EXISTS shorturl:invalid
> 0 (does not exist)

Adding analytics: counting clicks and tracking visits

Most URL shorteners need analytics: how many times was a link clicked, when, and from where. Redis can track this alongside the redirect lookup with minimal additional latency. The key insight is that you can increment counters and record visits without blocking the HTTP redirect.

For each click, you want to increment a total counter and record the timestamp. A simple counter uses INCR on a separate key. For time-series data, a sorted set works well: the score is the timestamp, and the member is a unique click ID or the timestamp itself. This lets you query clicks within a time range using ZRANGEBYSCORE.

To avoid slowing down redirects, use pipelining or fire-and-forget writes. The redirect can return immediately after the GET, while the analytics writes happen asynchronously. For high-traffic links, consider batching clicks in memory and flushing periodically.

# Store URL with metadata using a hash
HSET shorturl:abc123 url "https://example.com/page" created_at 1699900000
> 2 (fields set)

# On each click: increment counter
INCR shorturl:abc123:clicks
> 1

# Record click timestamp in sorted set (score = timestamp)
ZADD shorturl:abc123:clicklog 1699900060 "1699900060:click1"
> 1

# Get total clicks
GET shorturl:abc123:clicks
> "42"

# Get clicks in the last hour
ZRANGEBYSCORE shorturl:abc123:clicklog 1699896460 1699900060
> ["1699896500:click1", "1699898000:click2", ...]

# Get click count for a time range
ZCOUNT shorturl:abc123:clicklog 1699896460 1699900060
> 15

# Get URL and increment click in one round trip (pipeline)
GET shorturl:abc123
INCR shorturl:abc123:clicks

Choosing an approach

Use basic shortening when you only need redirects and do not care about analytics. It is the simplest possible implementation: one key per short code, one GET per redirect. Memory usage is minimal and performance is optimal.

Use click tracking when you need to know how your links perform.
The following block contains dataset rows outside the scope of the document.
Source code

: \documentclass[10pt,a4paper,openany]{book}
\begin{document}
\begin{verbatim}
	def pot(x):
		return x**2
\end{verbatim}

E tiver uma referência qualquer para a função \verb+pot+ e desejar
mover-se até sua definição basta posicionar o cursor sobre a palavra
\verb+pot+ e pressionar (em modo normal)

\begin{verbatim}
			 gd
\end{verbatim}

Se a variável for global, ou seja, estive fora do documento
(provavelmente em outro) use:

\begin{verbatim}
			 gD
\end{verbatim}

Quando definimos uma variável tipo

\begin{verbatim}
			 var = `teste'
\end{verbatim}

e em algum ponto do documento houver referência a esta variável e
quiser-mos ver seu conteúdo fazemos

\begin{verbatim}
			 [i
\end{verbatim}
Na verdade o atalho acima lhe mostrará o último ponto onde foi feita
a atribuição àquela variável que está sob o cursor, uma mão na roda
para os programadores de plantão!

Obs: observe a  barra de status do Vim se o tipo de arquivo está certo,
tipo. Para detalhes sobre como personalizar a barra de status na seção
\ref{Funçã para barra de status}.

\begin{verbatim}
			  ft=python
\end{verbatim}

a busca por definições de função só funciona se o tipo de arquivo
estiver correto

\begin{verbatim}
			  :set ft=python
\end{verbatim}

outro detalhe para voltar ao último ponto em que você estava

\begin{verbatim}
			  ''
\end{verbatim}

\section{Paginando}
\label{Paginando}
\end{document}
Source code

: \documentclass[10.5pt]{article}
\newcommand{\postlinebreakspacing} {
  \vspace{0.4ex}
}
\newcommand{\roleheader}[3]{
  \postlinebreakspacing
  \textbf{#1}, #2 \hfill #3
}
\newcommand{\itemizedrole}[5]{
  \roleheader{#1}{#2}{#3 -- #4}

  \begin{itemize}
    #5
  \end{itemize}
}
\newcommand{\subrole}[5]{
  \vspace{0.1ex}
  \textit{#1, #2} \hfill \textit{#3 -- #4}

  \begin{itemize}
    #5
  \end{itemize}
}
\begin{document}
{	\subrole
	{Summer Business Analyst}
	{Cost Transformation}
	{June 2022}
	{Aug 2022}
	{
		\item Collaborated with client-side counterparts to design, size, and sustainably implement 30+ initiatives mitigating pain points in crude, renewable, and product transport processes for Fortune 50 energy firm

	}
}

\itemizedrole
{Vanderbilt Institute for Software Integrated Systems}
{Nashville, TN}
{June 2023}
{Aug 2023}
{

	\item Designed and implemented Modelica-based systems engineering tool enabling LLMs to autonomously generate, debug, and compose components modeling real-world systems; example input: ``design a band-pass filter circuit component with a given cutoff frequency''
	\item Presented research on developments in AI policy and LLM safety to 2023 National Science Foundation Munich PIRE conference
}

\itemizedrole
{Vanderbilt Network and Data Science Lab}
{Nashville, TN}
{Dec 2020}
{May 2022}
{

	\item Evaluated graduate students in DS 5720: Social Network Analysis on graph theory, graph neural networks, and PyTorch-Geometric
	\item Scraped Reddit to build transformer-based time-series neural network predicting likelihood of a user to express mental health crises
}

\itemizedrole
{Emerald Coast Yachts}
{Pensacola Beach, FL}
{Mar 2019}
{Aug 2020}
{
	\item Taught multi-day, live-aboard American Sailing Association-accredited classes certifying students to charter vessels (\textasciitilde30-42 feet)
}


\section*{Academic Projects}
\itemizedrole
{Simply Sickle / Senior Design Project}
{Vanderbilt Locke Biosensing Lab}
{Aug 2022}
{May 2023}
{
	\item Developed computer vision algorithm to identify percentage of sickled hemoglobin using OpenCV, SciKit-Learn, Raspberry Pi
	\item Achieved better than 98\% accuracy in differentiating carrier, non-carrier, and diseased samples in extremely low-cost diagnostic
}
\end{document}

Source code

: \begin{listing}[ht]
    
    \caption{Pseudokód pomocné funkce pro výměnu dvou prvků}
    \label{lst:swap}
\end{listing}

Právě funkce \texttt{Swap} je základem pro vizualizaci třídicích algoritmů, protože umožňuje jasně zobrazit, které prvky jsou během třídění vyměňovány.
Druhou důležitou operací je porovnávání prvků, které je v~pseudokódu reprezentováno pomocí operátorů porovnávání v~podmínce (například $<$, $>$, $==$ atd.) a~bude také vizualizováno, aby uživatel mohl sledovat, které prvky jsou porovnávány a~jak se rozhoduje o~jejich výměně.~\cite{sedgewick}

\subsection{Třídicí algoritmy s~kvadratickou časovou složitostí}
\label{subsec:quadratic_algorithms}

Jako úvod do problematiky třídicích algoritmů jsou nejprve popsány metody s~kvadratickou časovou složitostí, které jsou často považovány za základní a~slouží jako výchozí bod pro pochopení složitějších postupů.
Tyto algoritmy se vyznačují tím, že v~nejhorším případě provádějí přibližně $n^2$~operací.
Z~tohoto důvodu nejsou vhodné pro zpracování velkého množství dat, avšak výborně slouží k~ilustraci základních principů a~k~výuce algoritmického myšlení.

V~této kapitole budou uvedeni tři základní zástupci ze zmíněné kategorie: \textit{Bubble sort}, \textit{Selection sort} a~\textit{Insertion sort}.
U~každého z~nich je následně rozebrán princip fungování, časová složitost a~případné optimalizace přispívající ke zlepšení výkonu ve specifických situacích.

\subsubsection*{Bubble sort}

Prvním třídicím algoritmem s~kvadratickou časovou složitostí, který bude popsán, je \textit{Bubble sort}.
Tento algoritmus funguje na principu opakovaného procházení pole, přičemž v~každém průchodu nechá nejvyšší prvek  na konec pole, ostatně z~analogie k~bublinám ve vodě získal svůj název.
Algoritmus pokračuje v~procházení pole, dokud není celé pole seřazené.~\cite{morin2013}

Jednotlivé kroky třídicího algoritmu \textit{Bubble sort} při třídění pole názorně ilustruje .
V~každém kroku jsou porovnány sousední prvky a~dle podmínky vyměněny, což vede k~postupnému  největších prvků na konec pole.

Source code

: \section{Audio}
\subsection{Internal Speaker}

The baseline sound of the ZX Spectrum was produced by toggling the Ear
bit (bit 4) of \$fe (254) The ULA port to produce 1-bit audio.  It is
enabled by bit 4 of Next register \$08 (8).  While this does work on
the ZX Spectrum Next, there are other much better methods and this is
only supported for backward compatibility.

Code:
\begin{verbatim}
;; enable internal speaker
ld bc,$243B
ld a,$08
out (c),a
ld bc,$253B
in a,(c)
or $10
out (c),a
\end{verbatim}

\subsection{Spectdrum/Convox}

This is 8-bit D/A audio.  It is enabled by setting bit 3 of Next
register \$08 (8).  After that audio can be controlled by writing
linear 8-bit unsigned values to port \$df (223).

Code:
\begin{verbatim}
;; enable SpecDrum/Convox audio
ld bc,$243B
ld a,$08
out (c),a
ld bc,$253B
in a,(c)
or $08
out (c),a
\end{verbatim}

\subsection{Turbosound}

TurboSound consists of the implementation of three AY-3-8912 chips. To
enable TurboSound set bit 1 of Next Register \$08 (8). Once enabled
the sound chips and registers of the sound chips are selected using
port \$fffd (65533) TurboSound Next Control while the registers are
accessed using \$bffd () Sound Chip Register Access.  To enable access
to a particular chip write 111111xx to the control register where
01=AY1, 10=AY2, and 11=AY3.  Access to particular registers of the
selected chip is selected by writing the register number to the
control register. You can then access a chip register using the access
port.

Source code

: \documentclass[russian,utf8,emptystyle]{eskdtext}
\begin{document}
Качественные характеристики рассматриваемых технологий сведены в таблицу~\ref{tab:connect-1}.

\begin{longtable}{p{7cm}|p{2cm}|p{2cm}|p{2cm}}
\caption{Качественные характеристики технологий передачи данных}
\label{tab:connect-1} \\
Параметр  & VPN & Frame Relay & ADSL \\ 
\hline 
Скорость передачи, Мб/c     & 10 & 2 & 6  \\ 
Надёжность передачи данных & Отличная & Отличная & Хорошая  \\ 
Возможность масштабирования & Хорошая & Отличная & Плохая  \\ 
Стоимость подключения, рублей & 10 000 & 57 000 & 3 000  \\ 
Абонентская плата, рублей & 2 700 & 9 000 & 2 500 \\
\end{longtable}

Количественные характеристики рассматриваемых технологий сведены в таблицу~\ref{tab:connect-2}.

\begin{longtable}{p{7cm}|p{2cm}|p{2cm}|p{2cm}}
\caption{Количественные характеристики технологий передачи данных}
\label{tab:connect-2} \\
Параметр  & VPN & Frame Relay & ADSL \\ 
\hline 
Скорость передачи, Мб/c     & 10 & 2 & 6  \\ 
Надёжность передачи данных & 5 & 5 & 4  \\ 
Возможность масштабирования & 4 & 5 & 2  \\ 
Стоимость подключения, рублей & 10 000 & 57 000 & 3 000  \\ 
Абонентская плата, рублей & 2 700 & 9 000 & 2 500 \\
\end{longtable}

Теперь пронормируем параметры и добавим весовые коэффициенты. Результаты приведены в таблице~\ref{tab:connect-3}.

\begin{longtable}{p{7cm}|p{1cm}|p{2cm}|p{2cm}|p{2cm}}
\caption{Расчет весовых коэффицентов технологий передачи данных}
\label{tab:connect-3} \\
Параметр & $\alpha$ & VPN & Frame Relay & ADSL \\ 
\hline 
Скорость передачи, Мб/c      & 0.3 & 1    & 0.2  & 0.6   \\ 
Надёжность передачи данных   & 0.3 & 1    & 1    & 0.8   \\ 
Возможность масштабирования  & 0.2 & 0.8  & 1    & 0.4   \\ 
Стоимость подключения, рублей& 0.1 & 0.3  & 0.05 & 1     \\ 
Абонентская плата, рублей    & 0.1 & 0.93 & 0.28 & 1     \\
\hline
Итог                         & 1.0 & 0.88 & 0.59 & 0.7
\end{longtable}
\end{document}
The additional writes add negligible latency when pipelined, and the sorted set gives you flexible time-range queries. Consider setting a TTL on the click log to prevent unbounded growth, or periodically aggregate old data into daily/weekly counters.

Both approaches scale well. Redis handles millions of keys without issue, and the operations are O(1) for basic lookups or O(log N) for sorted set operations. For extremely high traffic links, consider using Redis Cluster to distribute the load, or add a caching layer in front of Redis for the most popular short codes.